Diageo plc is a large English corporation with its head office in London. It operates in over 180 countries and manufactures in over 140 locations worldwide. It was the largest distiller in the world until April 9, 2017, when China’s Kweichow Moutai passed it.
Who invented beer?
Reliable evidence indicates that the Sumerians created beer for the first time around 4,000 BCE. On a tablet discovered during an archaeological investigation, Mesopotamian inhabitants were seen drinking from bowls and using straws.
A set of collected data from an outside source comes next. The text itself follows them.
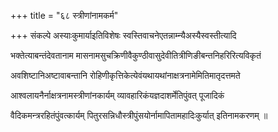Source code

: +++
title = "६८ स्त्रीणांनामकर्म"

+++
संकल्पे अस्याःकुमार्याइतिविशेषः स्वस्तिवाचनेएतन्नाम्न्यैअस्यैस्वस्तीत्यादि

भक्तेत्याबन्तंदेवतानाम मासनामसुचक्रिणीवैकुण्ठीवासुदेवीतित्रीणिङीबन्तनिहरिरित्यविकृतं

अवशिष्टानिअष्टावाबन्तानि रोहिणीकृत्तिकेत्येवंयथायथांनाक्षत्रनामेमितिमातृदत्तमते

आश्वलायनैर्नाक्षत्रनामस्त्रीणांनकार्यम् व्यावहारिकंयज्ञदाशर्मेतिपुंवत् पूजादिकं

वैदिकमन्त्ररहितंपुंवत्कार्यम् पितुरसन्निधौस्त्रीपुंसयोर्नामापितामहादिःकुर्यात् इतिनामकरणम् ॥

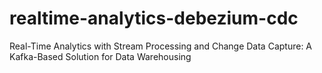 # realtime-analytics-debezium-cdc
Real-Time Analytics with Stream Processing and Change Data Capture: A Kafka-Based Solution for Data Warehousing

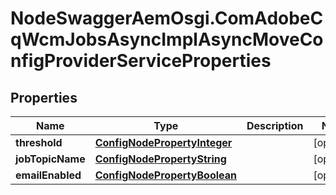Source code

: # NodeSwaggerAemOsgi.ComAdobeCqWcmJobsAsyncImplAsyncMoveConfigProviderServiceProperties

## Properties
Name | Type | Description | Notes
------------ | ------------- | ------------- | -------------
**threshold** | [**ConfigNodePropertyInteger**](ConfigNodePropertyInteger.md) |  | [optional] 
**jobTopicName** | [**ConfigNodePropertyString**](ConfigNodePropertyString.md) |  | [optional] 
**emailEnabled** | [**ConfigNodePropertyBoolean**](ConfigNodePropertyBoolean.md) |  | [optional] 


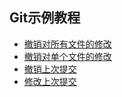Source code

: ## Git示例教程

- [撤销对所有文件的修改](undo_changes_to_all_files.md)
- [撤销对单个文件的修改](undo_changes_to_one_file.md)
- [撤销上次提交](undo_last_commit.md)
- [修改上次提交](modify_last_commit.md)
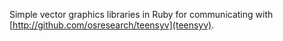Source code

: Simple vector graphics libraries in Ruby for communicating with [http://github.com/osresearch/teensyv](teensyv).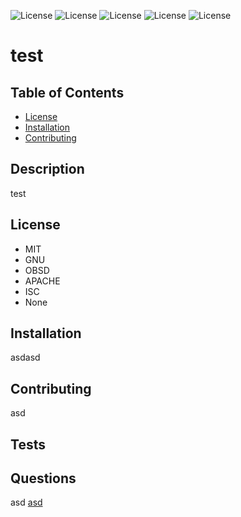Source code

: ![License](https://img.shields.io/static/v1?label=License&message=MIT&color=BLUE) ![License](https://img.shields.io/static/v1?label=License&message=GNU&color=BLUE) ![License](https://img.shields.io/static/v1?label=License&message=OBSD&color=BLUE) ![License](https://img.shields.io/static/v1?label=License&message=APACHE&color=BLUE) ![License](https://img.shields.io/static/v1?label=License&message=ISC&color=BLUE) 
# test  

## Table of Contents
* [License](#license)
* [Installation](#installation)
* [Contributing](#contributing)

## Description 
test

## License
* MIT 
* GNU 
* OBSD 
* APACHE 
* ISC 
* None

## Installation
asdasd

## Contributing
asd

## Tests

## Questions
asd
[asd](https://github.comasd)

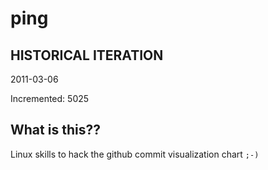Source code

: # ping

## HISTORICAL ITERATION
2011-03-06

Incremented: 5025

## What is this?? 
Linux skills to hack the github commit visualization chart `;-)`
Archaeologists also found a memorial to Ninkasi, the goddess of brewing.
What is the healthiest alcohol?
Red wine. The best alcoholic drink for health is red wine. Red wine contains antioxidants that can protect your cells from oxidative stress, and polyphenols that can enhance heart health. Rose and white wine also contain them, albeit in less quantities.
Which beer is good for liver?
Long drink menus can be intimidating, but your liver would probably pick something with a lot of hops if it had the last say. Yes, it would probably choose an IPA, much like most craft beer enthusiasts.